**** Extracted entries ****

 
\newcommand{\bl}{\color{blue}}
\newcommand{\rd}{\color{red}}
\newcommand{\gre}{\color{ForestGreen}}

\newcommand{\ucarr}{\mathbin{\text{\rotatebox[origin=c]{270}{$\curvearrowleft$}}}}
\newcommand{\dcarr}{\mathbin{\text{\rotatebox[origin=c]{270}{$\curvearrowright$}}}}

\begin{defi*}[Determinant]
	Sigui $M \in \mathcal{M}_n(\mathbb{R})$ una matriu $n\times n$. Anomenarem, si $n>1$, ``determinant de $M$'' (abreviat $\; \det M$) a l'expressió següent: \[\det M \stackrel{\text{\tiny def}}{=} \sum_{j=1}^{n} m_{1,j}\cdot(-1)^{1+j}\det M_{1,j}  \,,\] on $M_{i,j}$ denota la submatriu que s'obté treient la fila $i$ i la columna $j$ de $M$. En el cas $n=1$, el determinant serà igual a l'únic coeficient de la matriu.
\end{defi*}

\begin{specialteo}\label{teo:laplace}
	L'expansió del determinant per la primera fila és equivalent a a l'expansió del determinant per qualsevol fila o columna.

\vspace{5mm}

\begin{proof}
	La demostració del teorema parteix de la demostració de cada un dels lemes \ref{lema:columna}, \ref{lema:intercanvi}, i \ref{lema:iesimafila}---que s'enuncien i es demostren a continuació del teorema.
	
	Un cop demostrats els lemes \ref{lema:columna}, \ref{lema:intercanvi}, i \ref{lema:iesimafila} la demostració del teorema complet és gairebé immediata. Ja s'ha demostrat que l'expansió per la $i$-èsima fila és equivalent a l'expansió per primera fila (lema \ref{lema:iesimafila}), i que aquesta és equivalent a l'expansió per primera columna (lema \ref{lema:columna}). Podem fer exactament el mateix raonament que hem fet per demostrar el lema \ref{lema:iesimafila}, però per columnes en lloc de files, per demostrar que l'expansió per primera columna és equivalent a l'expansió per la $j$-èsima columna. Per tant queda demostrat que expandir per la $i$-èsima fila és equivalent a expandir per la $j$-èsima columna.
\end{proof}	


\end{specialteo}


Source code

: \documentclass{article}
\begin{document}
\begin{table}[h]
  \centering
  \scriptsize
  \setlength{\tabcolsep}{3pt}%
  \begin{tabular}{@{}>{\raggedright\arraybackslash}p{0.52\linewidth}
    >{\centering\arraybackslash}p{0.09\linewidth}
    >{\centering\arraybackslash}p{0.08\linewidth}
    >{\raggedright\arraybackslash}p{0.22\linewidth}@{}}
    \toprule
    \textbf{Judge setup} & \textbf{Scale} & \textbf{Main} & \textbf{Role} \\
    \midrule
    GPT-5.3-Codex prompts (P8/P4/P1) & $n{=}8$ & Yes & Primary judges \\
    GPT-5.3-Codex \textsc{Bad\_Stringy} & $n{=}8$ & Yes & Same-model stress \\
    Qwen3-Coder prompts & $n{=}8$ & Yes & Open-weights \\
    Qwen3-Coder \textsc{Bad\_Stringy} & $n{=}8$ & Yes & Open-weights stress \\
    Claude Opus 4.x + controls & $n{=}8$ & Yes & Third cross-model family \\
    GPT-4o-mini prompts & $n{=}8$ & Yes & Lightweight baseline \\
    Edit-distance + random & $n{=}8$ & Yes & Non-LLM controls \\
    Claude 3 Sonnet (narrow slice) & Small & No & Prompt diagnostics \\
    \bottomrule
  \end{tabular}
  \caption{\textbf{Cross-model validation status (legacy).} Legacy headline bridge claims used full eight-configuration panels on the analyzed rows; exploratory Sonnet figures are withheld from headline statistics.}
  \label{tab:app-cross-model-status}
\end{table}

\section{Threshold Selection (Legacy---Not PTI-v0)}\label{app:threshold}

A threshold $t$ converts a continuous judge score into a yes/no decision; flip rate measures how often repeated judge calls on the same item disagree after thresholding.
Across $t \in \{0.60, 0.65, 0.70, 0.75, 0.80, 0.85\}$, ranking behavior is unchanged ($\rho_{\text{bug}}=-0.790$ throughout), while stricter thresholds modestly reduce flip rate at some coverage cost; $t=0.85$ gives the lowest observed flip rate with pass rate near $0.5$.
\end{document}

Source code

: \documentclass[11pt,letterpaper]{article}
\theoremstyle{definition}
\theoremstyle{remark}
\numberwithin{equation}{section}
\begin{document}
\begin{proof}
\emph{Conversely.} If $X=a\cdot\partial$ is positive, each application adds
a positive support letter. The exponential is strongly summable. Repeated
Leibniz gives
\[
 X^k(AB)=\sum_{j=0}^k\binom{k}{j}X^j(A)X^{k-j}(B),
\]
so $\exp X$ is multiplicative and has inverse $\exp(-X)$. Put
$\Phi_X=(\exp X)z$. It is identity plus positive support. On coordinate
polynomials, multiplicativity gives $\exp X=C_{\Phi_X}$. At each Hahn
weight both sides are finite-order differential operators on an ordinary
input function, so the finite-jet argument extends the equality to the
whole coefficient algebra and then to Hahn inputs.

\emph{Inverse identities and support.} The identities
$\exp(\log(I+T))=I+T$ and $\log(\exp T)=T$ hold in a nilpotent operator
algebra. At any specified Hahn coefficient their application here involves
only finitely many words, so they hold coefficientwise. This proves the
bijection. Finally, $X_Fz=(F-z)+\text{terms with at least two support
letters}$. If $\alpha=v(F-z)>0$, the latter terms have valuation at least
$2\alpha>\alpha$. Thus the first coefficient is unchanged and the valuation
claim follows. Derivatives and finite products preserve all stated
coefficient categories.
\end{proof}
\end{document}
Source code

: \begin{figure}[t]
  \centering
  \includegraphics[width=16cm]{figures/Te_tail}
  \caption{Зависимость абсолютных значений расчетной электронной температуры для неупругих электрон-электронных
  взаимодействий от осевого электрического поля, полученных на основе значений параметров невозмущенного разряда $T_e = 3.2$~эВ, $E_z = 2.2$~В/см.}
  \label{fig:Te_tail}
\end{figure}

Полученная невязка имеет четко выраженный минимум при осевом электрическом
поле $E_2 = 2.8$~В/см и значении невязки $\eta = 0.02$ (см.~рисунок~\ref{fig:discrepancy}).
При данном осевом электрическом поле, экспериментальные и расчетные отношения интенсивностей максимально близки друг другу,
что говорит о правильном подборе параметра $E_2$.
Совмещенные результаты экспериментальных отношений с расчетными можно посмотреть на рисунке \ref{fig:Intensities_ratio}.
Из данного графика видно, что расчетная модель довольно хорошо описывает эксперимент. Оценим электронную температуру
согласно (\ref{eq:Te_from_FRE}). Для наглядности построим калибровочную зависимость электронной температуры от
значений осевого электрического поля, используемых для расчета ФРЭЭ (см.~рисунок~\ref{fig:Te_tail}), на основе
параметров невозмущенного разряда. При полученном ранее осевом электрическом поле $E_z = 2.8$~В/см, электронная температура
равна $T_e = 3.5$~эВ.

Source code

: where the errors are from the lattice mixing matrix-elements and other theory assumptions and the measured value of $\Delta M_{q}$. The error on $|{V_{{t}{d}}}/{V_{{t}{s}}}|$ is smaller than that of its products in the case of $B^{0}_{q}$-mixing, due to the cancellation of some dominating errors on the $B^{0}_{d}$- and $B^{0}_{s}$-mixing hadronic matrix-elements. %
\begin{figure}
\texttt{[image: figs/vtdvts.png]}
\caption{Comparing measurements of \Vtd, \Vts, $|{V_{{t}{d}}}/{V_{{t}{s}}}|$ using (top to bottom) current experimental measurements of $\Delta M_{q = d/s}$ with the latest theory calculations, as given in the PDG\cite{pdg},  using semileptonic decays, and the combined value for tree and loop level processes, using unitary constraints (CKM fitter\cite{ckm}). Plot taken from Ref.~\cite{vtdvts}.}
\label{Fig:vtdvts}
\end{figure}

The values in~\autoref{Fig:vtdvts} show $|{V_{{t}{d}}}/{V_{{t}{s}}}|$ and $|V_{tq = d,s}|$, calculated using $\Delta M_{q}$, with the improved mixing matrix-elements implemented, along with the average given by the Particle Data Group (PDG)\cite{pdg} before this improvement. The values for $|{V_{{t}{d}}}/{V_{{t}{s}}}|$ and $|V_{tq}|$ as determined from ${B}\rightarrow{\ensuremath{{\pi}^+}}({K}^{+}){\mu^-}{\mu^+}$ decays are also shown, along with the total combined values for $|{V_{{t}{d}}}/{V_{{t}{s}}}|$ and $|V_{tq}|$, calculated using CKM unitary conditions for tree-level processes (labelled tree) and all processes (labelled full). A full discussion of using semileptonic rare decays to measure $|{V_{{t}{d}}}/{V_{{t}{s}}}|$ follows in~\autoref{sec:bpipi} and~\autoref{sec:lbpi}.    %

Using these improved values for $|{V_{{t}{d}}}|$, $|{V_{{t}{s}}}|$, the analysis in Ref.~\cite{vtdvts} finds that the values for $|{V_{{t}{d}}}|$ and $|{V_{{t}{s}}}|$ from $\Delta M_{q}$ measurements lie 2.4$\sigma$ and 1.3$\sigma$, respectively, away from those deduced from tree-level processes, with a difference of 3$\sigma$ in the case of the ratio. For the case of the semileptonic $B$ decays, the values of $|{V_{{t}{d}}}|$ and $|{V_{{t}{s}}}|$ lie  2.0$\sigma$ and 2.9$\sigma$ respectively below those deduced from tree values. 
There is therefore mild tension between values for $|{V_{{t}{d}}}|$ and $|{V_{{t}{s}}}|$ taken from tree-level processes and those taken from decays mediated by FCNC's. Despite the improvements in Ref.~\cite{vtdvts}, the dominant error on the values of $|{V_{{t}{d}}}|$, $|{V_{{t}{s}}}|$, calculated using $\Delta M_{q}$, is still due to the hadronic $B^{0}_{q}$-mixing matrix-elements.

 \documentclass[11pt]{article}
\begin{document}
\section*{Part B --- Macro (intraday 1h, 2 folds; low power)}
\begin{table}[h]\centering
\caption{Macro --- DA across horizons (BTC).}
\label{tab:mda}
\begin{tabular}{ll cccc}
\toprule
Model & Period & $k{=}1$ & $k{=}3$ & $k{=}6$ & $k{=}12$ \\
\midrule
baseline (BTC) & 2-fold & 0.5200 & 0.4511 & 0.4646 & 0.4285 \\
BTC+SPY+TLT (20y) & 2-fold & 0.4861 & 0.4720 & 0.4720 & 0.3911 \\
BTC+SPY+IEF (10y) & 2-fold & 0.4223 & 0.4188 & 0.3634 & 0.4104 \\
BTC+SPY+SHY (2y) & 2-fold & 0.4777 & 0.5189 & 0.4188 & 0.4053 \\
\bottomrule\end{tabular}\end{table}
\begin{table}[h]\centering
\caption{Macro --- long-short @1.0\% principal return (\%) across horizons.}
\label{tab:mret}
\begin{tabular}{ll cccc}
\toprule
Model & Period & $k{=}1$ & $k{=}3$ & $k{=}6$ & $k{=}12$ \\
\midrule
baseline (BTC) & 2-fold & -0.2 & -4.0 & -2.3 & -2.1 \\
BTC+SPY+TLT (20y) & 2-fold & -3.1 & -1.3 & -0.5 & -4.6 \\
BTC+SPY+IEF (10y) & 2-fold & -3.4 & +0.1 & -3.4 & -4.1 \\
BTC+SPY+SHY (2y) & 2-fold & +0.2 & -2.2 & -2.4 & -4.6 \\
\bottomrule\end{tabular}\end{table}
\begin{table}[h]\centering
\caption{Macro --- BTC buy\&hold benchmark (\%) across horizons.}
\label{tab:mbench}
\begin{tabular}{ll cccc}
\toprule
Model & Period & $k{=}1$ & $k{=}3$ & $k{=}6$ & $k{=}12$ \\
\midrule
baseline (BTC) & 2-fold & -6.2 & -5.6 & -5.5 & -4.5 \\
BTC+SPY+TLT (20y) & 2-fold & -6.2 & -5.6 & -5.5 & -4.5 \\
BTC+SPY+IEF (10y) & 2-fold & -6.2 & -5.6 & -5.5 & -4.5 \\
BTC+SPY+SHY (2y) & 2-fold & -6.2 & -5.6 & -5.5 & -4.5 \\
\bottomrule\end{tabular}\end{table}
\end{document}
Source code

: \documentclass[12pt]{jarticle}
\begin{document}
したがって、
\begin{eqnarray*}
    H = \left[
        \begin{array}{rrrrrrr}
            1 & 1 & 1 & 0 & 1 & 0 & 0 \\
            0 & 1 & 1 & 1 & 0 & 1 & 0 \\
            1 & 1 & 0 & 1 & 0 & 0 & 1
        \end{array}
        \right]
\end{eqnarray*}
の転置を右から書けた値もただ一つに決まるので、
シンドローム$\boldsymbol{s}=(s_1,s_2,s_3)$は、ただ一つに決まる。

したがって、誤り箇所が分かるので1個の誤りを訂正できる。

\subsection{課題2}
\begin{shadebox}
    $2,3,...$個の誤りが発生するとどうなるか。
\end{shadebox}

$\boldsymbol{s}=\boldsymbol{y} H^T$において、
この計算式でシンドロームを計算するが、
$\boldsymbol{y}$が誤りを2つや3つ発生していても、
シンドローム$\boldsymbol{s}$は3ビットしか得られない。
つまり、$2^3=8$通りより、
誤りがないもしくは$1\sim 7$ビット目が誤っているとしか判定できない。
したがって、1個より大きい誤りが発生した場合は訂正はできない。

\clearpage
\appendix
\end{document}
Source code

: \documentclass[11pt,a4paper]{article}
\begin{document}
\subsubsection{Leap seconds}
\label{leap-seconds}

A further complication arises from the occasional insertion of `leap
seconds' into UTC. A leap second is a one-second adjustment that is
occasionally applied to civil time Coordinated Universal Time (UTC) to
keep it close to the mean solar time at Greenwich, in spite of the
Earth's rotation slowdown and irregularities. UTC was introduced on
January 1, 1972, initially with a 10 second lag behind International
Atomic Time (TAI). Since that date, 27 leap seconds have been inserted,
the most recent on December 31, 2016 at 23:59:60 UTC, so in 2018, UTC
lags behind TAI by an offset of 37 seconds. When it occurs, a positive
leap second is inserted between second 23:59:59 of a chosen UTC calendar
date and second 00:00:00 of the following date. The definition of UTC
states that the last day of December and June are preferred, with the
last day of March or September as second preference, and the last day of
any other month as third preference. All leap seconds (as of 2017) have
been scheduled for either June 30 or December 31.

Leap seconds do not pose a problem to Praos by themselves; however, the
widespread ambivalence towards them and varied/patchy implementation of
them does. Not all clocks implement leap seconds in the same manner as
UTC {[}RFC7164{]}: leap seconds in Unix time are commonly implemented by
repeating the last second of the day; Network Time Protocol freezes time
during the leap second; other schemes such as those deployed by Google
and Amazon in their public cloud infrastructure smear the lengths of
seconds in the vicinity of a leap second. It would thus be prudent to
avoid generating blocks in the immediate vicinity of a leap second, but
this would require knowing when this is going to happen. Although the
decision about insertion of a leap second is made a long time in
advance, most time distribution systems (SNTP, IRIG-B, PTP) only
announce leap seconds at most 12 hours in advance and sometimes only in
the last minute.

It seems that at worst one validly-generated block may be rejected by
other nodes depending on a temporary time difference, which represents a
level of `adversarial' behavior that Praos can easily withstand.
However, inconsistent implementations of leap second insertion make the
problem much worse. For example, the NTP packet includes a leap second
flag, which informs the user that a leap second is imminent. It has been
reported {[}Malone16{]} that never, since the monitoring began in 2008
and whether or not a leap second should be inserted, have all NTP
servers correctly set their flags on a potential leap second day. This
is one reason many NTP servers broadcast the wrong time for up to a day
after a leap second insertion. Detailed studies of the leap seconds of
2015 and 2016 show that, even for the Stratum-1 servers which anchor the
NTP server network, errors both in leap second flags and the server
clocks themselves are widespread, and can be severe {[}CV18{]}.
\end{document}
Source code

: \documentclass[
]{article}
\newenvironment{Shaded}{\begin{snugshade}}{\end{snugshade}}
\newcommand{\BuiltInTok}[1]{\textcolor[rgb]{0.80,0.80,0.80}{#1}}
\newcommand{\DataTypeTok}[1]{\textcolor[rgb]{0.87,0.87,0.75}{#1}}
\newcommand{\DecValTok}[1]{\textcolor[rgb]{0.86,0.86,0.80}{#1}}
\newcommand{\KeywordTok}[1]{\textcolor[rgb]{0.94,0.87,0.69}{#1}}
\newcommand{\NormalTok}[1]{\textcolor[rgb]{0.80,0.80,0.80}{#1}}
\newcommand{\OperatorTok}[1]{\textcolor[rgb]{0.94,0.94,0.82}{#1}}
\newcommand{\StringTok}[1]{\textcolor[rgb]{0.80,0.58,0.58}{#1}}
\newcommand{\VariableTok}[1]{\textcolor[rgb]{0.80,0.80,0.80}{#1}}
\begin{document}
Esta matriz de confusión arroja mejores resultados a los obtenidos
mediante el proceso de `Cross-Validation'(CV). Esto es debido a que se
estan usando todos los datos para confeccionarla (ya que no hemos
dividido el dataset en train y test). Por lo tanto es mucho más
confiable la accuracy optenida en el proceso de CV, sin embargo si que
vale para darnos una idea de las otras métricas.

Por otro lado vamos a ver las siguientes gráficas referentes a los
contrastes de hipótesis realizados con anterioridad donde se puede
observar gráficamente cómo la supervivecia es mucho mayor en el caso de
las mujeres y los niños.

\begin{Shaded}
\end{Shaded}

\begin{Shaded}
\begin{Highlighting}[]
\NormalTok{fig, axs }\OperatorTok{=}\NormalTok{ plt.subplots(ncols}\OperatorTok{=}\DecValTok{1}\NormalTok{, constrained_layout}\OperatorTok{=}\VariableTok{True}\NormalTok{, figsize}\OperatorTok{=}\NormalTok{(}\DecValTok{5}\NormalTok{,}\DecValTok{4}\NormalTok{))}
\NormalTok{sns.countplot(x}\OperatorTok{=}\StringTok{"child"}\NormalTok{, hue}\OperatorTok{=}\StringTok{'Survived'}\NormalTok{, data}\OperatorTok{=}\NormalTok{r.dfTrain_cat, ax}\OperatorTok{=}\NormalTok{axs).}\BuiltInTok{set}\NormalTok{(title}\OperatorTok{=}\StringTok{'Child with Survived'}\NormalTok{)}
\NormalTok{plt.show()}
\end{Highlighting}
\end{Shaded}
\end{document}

****

_What the task asks_. Set down, exactly as they appear above, all lines from the one that has "BTC+SPY+SHY (2y) & 2-fold & +0.2" down to the one that has "the most recent", including those two and no others.

_Solution for this task_.
BTC+SPY+SHY (2y) & 2-fold & +0.2 & -2.2 & -2.4 & -4.6 \\
\bottomrule\end{tabular}\end{table}
\begin{table}[h]\centering
\caption{Macro --- BTC buy\&hold benchmark (\%) across horizons.}
\label{tab:mbench}
\begin{tabular}{ll cccc}
\toprule
Model & Period & $k{=}1$ & $k{=}3$ & $k{=}6$ & $k{=}12$ \\
\midrule
baseline (BTC) & 2-fold & -6.2 & -5.6 & -5.5 & -4.5 \\
BTC+SPY+TLT (20y) & 2-fold & -6.2 & -5.6 & -5.5 & -4.5 \\
BTC+SPY+IEF (10y) & 2-fold & -6.2 & -5.6 & -5.5 & -4.5 \\
BTC+SPY+SHY (2y) & 2-fold & -6.2 & -5.6 & -5.5 & -4.5 \\
\bottomrule\end{tabular}\end{table}
\end{document}
Source code

: \documentclass[12pt]{jarticle}
\begin{document}
したがって、
\begin{eqnarray*}
    H = \left[
        \begin{array}{rrrrrrr}
            1 & 1 & 1 & 0 & 1 & 0 & 0 \\
            0 & 1 & 1 & 1 & 0 & 1 & 0 \\
            1 & 1 & 0 & 1 & 0 & 0 & 1
        \end{array}
        \right]
\end{eqnarray*}
の転置を右から書けた値もただ一つに決まるので、
シンドローム$\boldsymbol{s}=(s_1,s_2,s_3)$は、ただ一つに決まる。

したがって、誤り箇所が分かるので1個の誤りを訂正できる。

\subsection{課題2}
\begin{shadebox}
    $2,3,...$個の誤りが発生するとどうなるか。
\end{shadebox}

$\boldsymbol{s}=\boldsymbol{y} H^T$において、
この計算式でシンドロームを計算するが、
$\boldsymbol{y}$が誤りを2つや3つ発生していても、
シンドローム$\boldsymbol{s}$は3ビットしか得られない。
つまり、$2^3=8$通りより、
誤りがないもしくは$1\sim 7$ビット目が誤っているとしか判定できない。
したがって、1個より大きい誤りが発生した場合は訂正はできない。

\clearpage
\appendix
\end{document}
Source code

: \documentclass[11pt,a4paper]{article}
\begin{document}
\subsubsection{Leap seconds}
\label{leap-seconds}

A further complication arises from the occasional insertion of `leap
seconds' into UTC. A leap second is a one-second adjustment that is
occasionally applied to civil time Coordinated Universal Time (UTC) to
keep it close to the mean solar time at Greenwich, in spite of the
Earth's rotation slowdown and irregularities. UTC was introduced on
January 1, 1972, initially with a 10 second lag behind International
Atomic Time (TAI). Since that date, 27 leap seconds have been inserted,
the most recent on December 31, 2016 at 23:59:60 UTC, so in 2018, UTC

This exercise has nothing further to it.